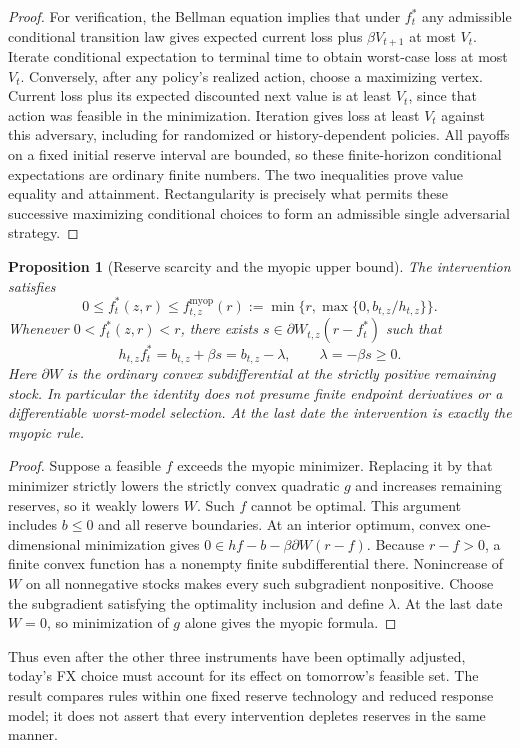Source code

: \documentclass[11pt]{article}
\newtheorem{proposition}{Proposition}
\theoremstyle{definition}
\begin{document}
\begin{proof}
For verification, the Bellman equation implies that under $f_t^*$ any
admissible conditional transition law gives expected current loss plus
$\beta V_{t+1}$ at most $V_t$. Iterate conditional expectation to terminal
time to obtain worst-case loss at most $V_t$. Conversely, after any
policy's realized action, choose a maximizing vertex. Current loss plus
its expected discounted next value is at least $V_t$, since that action
was feasible in the minimization. Iteration gives loss at least $V_t$
against this adversary, including for randomized or history-dependent
policies. All payoffs on a fixed initial reserve interval are bounded,
so these finite-horizon conditional expectations are ordinary finite
numbers. The two inequalities prove value equality and attainment.
Rectangularity is precisely what permits these successive maximizing
conditional choices to form an admissible single adversarial strategy.
\end{proof}

\begin{proposition}[Reserve scarcity and the myopic upper bound]
The intervention satisfies
\[
 0\leq f_t^*(z,r)\leq f_{t,z}^{\mathrm{myop}}(r)
       :=\min\{r,\max\{0,b_{t,z}/h_{t,z}\}\}.
\]
Whenever $0<f_t^*(z,r)<r$, there exists
$s\in\partial W_{t,z}(r-f_t^*)$ such that
\[
 h_{t,z}f_t^*=b_{t,z}+\beta s
             =b_{t,z}-\lambda,\qquad \lambda=-\beta s\geq0.
\]
Here $\partial W$ is the ordinary convex subdifferential at the strictly
positive remaining stock. In particular the identity does not presume
finite endpoint derivatives or a differentiable worst-model selection.
At the last date the intervention is exactly the myopic rule.
\end{proposition}
\begin{proof}
Suppose a feasible $f$ exceeds the myopic minimizer. Replacing it by that
minimizer strictly lowers the strictly convex quadratic $g$ and increases
remaining reserves, so it weakly lowers $W$. Such $f$ cannot be optimal.
This argument includes $b\leq0$ and all reserve boundaries. At an interior
optimum, convex one-dimensional minimization gives
$0\in hf-b-\beta\partial W(r-f)$. Because $r-f>0$, a finite convex
function has a nonempty finite subdifferential there. Nonincrease of $W$
on all nonnegative stocks makes every such subgradient nonpositive.
Choose the subgradient satisfying the optimality inclusion and define
$\lambda$. At the last date $W=0$, so minimization of $g$ alone gives the
myopic formula.
\end{proof}
Thus even after the other three instruments have been optimally adjusted,
today's FX choice must account for its effect on tomorrow's feasible set.
The result compares rules within one fixed reserve technology and reduced
response model; it does not assert that every intervention depletes
reserves in the same manner.
\end{document}
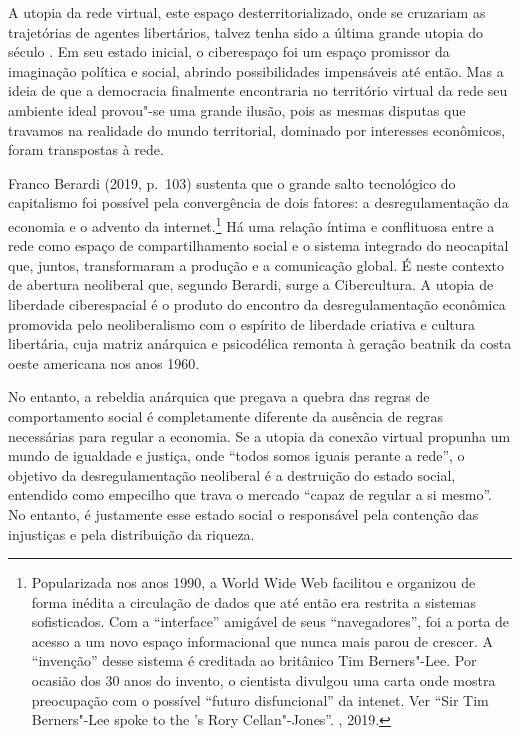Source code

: A utopia da rede virtual, este espaço desterritorializado, onde se
cruzariam as trajetórias de agentes libertários, talvez tenha sido a
última grande utopia do século . Em seu estado inicial, o ciberespaço
foi um espaço promissor da imaginação política e social, abrindo
possibilidades impensáveis até então. Mas a ideia de que a democracia finalmente
encontraria no território virtual da rede seu ambiente ideal
provou"-se uma grande ilusão, pois as mesmas disputas que travamos na
realidade do mundo territorial, dominado por interesses econômicos,
foram transpostas à rede.

Franco Berardi (2019, p.~103) sustenta que o grande salto tecnológico do
capitalismo foi possível pela convergência de dois fatores: a
desregulamentação da economia e o advento da internet.\footnote{Popularizada
  nos anos 1990, a World Wide Web facilitou e organizou de forma inédita
  a circulação de dados que até então era restrita a sistemas
  sofisticados. Com a ``interface'' amigável de seus ``navegadores'',
  foi a porta de acesso a um novo espaço informacional que nunca mais
  parou de crescer. A ``invenção'' desse sistema é creditada ao
  britânico Tim Berners"-Lee. Por ocasião dos 30 anos do invento, o
  cientista divulgou uma carta onde mostra preocupação com o possível
  ``futuro disfuncional'' da intenet. Ver ``Sir Tim Berners"-Lee spoke to
  the 's Rory Cellan"-Jones''. , 2019.} Há uma relação íntima e
conflituosa entre a rede como espaço de compartilhamento social e o
sistema integrado do neocapital que, juntos, transformaram a produção e
a comunicação global. É neste contexto de abertura neoliberal que,
segundo Berardi, surge a Cibercultura. A utopia de liberdade
ciberespacial é o produto do encontro da desregulamentação econômica
promovida pelo neoliberalismo com o espírito de liberdade criativa e
cultura libertária, cuja matriz anárquica e psicodélica remonta à
geração beatnik da costa oeste americana nos anos 1960.

No entanto, a rebeldia anárquica que pregava a quebra das regras de
comportamento social é completamente diferente da ausência de regras
necessárias para regular a economia. Se a utopia da conexão virtual
propunha um mundo de igualdade e justiça, onde ``todos somos iguais
perante a rede'', o objetivo da desregulamentação neoliberal é a
destruição do estado social, entendido como empecilho que trava o
mercado ``capaz de regular a si mesmo''. No entanto, é justamente esse
estado social o responsável pela contenção das injustiças e pela
distribuição da riqueza.

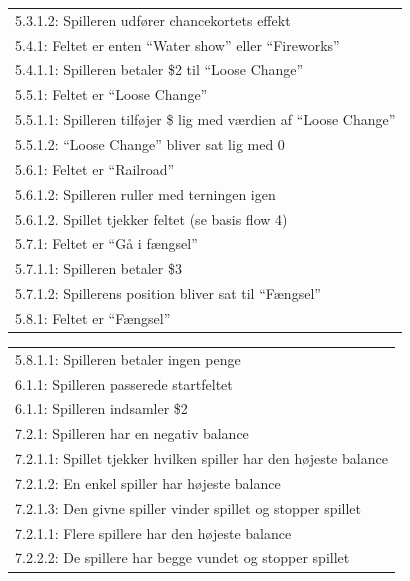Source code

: \begin{table}[H]
\begin{tabular}{|p{14cm}|}
        5.3.1.2: Spilleren udfører chancekortets effekt \\
        5.4.1: Feltet er enten “Water show” eller “Fireworks”\\
        5.4.1.1: Spilleren betaler \$2 til “Loose Change” \\
        5.5.1: Feltet er “Loose Change” \\
        5.5.1.1: Spilleren tilføjer \$ lig med værdien af “Loose Change” \\
        5.5.1.2: “Loose Change” bliver sat lig med 0 \\
        5.6.1: Feltet er “Railroad” \\
        5.6.1.2: Spilleren ruller med terningen igen \\
        5.6.1.2. Spillet tjekker feltet (se basis flow 4) \\
        5.7.1: Feltet er “Gå i fængsel” \\
        5.7.1.1: Spilleren betaler \$3 \\
        5.7.1.2: Spillerens position bliver sat til “Fængsel” \\
        5.8.1: Feltet er “Fængsel” \\
        \hline
    \end{tabular}
\end{table}
\begin{table}[H]
    \renewcommand{\arraystretch}{1.5}
    \centering
    \begin{tabular}{|p{14cm}|} \\
        5.8.1.1: Spilleren betaler ingen penge \\
        6.1.1: Spilleren passerede startfeltet \\
        6.1.1: Spilleren indsamler \$2 \\
        7.2.1: Spilleren har en negativ balance \\
        7.2.1.1: Spillet tjekker hvilken spiller har den højeste balance \\
        7.2.1.2: En enkel spiller har højeste balance \\
        7.2.1.3: Den givne spiller vinder spillet og stopper spillet \\
        7.2.1.1: Flere spillere har den højeste balance \\
        7.2.2.2: De spillere har begge vundet og stopper spillet \\
        \hline
    \end{tabular}
\end{table}

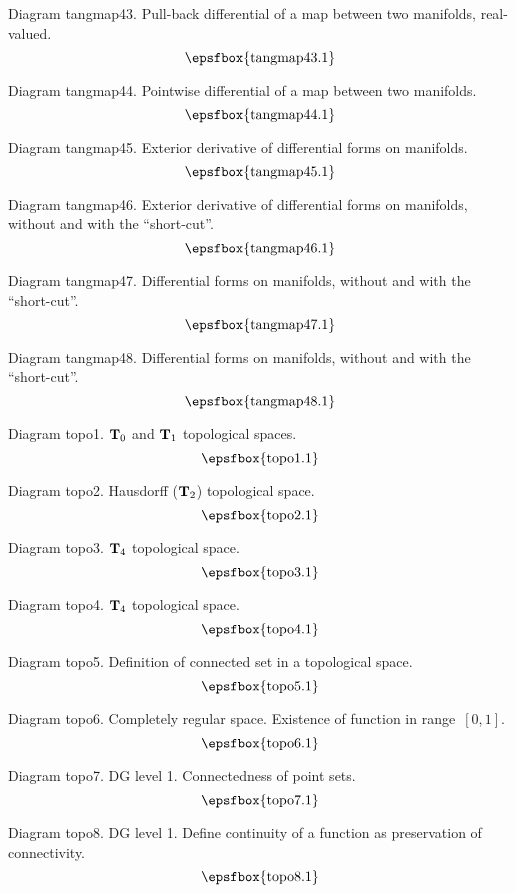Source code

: \filleject

Diagram tangmap43. Pull-back differential of a map between two manifolds,
real-valued.
$$
\centerline{\epsfbox{tangmap43.1}}
$$

Diagram tangmap44. Pointwise differential of a map between two manifolds.
$$
\centerline{\epsfbox{tangmap44.1}}
$$

Diagram tangmap45. Exterior derivative of differential forms on manifolds.
$$
\centerline{\epsfbox{tangmap45.1}}
$$

Diagram tangmap46. Exterior derivative of differential forms on manifolds,
without and with the ``short-cut''.
$$
\centerline{\epsfbox{tangmap46.1}}
$$

\filleject

Diagram tangmap47. Differential forms on manifolds, without and with the
``short-cut''.
$$
\centerline{\epsfbox{tangmap47.1}}
$$

Diagram tangmap48. Differential forms on manifolds, without and with the
``short-cut''.
$$
\centerline{\epsfbox{tangmap48.1}}
$$

\secteject
\edef\SECTtopo{\the\pageno}

Diagram topo1. ${\bf T}_0$ and ${\bf T}_1$ topological spaces.
$$
\centerline{\epsfbox{topo1.1}}
$$

Diagram topo2. Hausdorff (${\bf T}_2$) topological space.
$$
\centerline{\epsfbox{topo2.1}}
$$

Diagram topo3. ${\bf T}_4$ topological space.
$$
\centerline{\epsfbox{topo3.1}}
$$

Diagram topo4. ${\bf T}_4$ topological space.
$$
\centerline{\epsfbox{topo4.1}}
$$

Diagram topo5. Definition of connected set in a topological space.
$$
\centerline{\epsfbox{topo5.1}}
$$

Diagram topo6. Completely regular space. Existence of function in range~$[0,1]$.
$$
\centerline{\epsfbox{topo6.1}}
$$

\filleject

Diagram topo7. DG level 1. Connectedness of point sets.
$$
\centerline{\epsfbox{topo7.1}}
$$

Diagram topo8. DG level 1. Define continuity of a function as preservation of
connectivity.
$$
\centerline{\epsfbox{topo8.1}}
$$

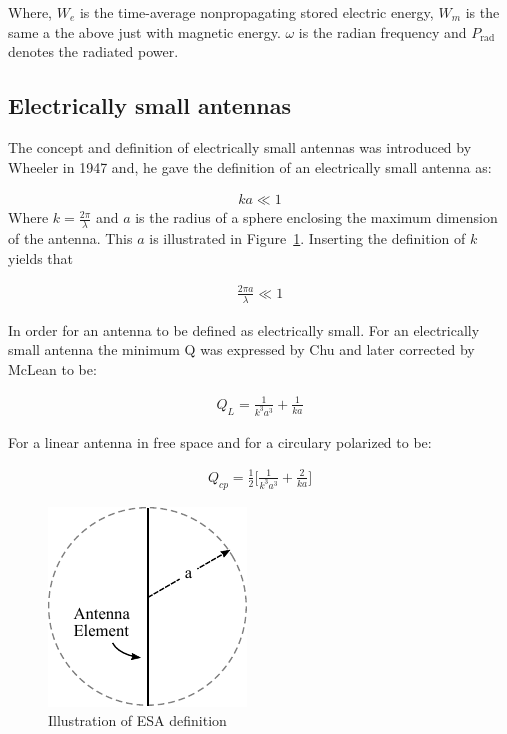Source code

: Where, $W_e$ is the time-average nonpropagating stored electric energy, $W_m$ is the same a the above just with magnetic energy. $\omega$ is the radian frequency and $P_{\text{rad}}$ denotes the radiated power.

\subsection{Electrically small antennas}
The concept and definition of electrically small antennas was introduced by Wheeler in 1947 and, he gave the definition of an electrically small antenna as:

\begin{align}
\label{eq:esa-def}
  ka \ll 1 
\end{align}
Where $k = \frac{2\pi}{\lambda}$ and $a$ is the radius of a sphere enclosing the maximum dimension of the antenna. This $a$ is illustrated in Figure~\ref{fig:ant-esa-def}. Inserting the definition of $k$ yields that

\begin{align}
  \frac{2\pi a}{\lambda} \ll 1
\end{align}

In order for an antenna to be defined as electrically small. For an electrically small antenna the minimum Q was expressed by Chu and later corrected by McLean to be:  

\begin{align}
  Q_L = \frac{1}{k^3a^3}+ \frac{1}{ka}
\end{align}

For a linear antenna in free space and for a circulary polarized to be: 

\begin{align}
  Q_{cp} = \frac{1}{2} \Big[ \frac{1}{k^3a^3} + \frac{2}{ka} \Big]
\end{align}


\begin{figure}[htbp]
  \centering
  \includegraphics[scale=1]{img/analysis/ESA}
  \caption{Illustration of ESA definition}
  \label{fig:ant-esa-def}
\end{figure}

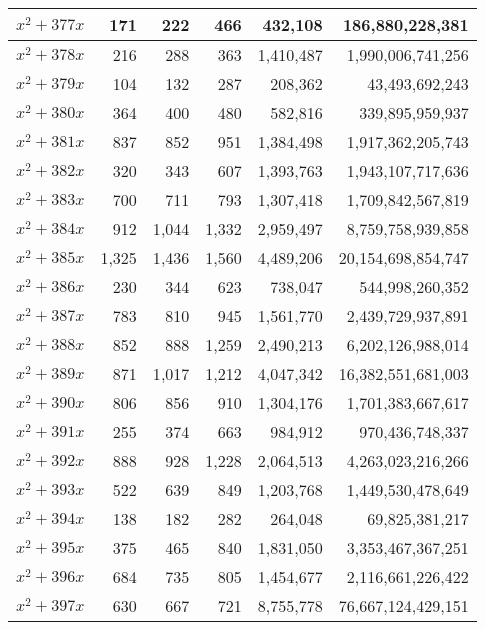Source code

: \documentclass[a4paper]{amsproc}
\theoremstyle{plain}
\theoremstyle{named}
\begin{document}
\begin{longtable}{ | l | r | r | r | r | r | }
$x^2 + 377x$ & 171 & 222 & 466 & 432{,}108 & 186{,}880{,}228{,}381 \\ \hline
$x^2 + 378x$ & 216 & 288 & 363 & 1{,}410{,}487 & 1{,}990{,}006{,}741{,}256 \\ \hline
$x^2 + 379x$ & 104 & 132 & 287 & 208{,}362 & 43{,}493{,}692{,}243 \\ \hline
$x^2 + 380x$ & 364 & 400 & 480 & 582{,}816 & 339{,}895{,}959{,}937 \\ \hline
$x^2 + 381x$ & 837 & 852 & 951 & 1{,}384{,}498 & 1{,}917{,}362{,}205{,}743 \\ \hline
$x^2 + 382x$ & 320 & 343 & 607 & 1{,}393{,}763 & 1{,}943{,}107{,}717{,}636 \\ \hline
$x^2 + 383x$ & 700 & 711 & 793 & 1{,}307{,}418 & 1{,}709{,}842{,}567{,}819 \\ \hline
$x^2 + 384x$ & 912 & 1{,}044 & 1{,}332 & 2{,}959{,}497 & 8{,}759{,}758{,}939{,}858 \\ \hline
$x^2 + 385x$ & 1{,}325 & 1{,}436 & 1{,}560 & 4{,}489{,}206 & 20{,}154{,}698{,}854{,}747 \\ \hline
$x^2 + 386x$ & 230 & 344 & 623 & 738{,}047 & 544{,}998{,}260{,}352 \\ \hline
$x^2 + 387x$ & 783 & 810 & 945 & 1{,}561{,}770 & 2{,}439{,}729{,}937{,}891 \\ \hline
$x^2 + 388x$ & 852 & 888 & 1{,}259 & 2{,}490{,}213 & 6{,}202{,}126{,}988{,}014 \\ \hline
$x^2 + 389x$ & 871 & 1{,}017 & 1{,}212 & 4{,}047{,}342 & 16{,}382{,}551{,}681{,}003 \\ \hline
$x^2 + 390x$ & 806 & 856 & 910 & 1{,}304{,}176 & 1{,}701{,}383{,}667{,}617 \\ \hline
$x^2 + 391x$ & 255 & 374 & 663 & 984{,}912 & 970{,}436{,}748{,}337 \\ \hline
$x^2 + 392x$ & 888 & 928 & 1{,}228 & 2{,}064{,}513 & 4{,}263{,}023{,}216{,}266 \\ \hline
$x^2 + 393x$ & 522 & 639 & 849 & 1{,}203{,}768 & 1{,}449{,}530{,}478{,}649 \\ \hline
$x^2 + 394x$ & 138 & 182 & 282 & 264{,}048 & 69{,}825{,}381{,}217 \\ \hline
$x^2 + 395x$ & 375 & 465 & 840 & 1{,}831{,}050 & 3{,}353{,}467{,}367{,}251 \\ \hline
$x^2 + 396x$ & 684 & 735 & 805 & 1{,}454{,}677 & 2{,}116{,}661{,}226{,}422 \\ \hline
$x^2 + 397x$ & 630 & 667 & 721 & 8{,}755{,}778 & 76{,}667{,}124{,}429{,}151 \\ \hline

\end{longtable}
\end{document}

### Required action
Only the lines above from the one with "Suppose a feasible" to the one with "a circulação de" should be printed, both included and exactly as written; no picture belongs in the copy.

### Your solution
Suppose a feasible $f$ exceeds the myopic minimizer. Replacing it by that
minimizer strictly lowers the strictly convex quadratic $g$ and increases
remaining reserves, so it weakly lowers $W$. Such $f$ cannot be optimal.
This argument includes $b\leq0$ and all reserve boundaries. At an interior
optimum, convex one-dimensional minimization gives
$0\in hf-b-\beta\partial W(r-f)$. Because $r-f>0$, a finite convex
function has a nonempty finite subdifferential there. Nonincrease of $W$
on all nonnegative stocks makes every such subgradient nonpositive.
Choose the subgradient satisfying the optimality inclusion and define
$\lambda$. At the last date $W=0$, so minimization of $g$ alone gives the
myopic formula.
\end{proof}
Thus even after the other three instruments have been optimally adjusted,
today's FX choice must account for its effect on tomorrow's feasible set.
The result compares rules within one fixed reserve technology and reduced
response model; it does not assert that every intervention depletes
reserves in the same manner.
\end{document}
Source code

: A utopia da rede virtual, este espaço desterritorializado, onde se
cruzariam as trajetórias de agentes libertários, talvez tenha sido a
última grande utopia do século . Em seu estado inicial, o ciberespaço
foi um espaço promissor da imaginação política e social, abrindo
possibilidades impensáveis até então. Mas a ideia de que a democracia finalmente
encontraria no território virtual da rede seu ambiente ideal
provou"-se uma grande ilusão, pois as mesmas disputas que travamos na
realidade do mundo territorial, dominado por interesses econômicos,
foram transpostas à rede.

Franco Berardi (2019, p.~103) sustenta que o grande salto tecnológico do
capitalismo foi possível pela convergência de dois fatores: a
desregulamentação da economia e o advento da internet.\footnote{Popularizada
  nos anos 1990, a World Wide Web facilitou e organizou de forma inédita
  a circulação de dados que até então era restrita a sistemas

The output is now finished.